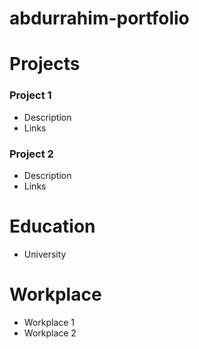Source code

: # abdurrahim-portfolio
# Projects
### Project 1
- Description
- Links
### Project 2
- Description
- Links

# Education
- University

# Workplace
- Workplace 1
- Workplace 2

Task goal:
Excluding the pictures, reproduce every entry exactly as given.

Solution:
Source code

: # abdurrahim-portfolio
# Projects
### Project 1
- Description
- Links
### Project 2
- Description
- Links

# Education
- University

# Workplace
- Workplace 1
- Workplace 2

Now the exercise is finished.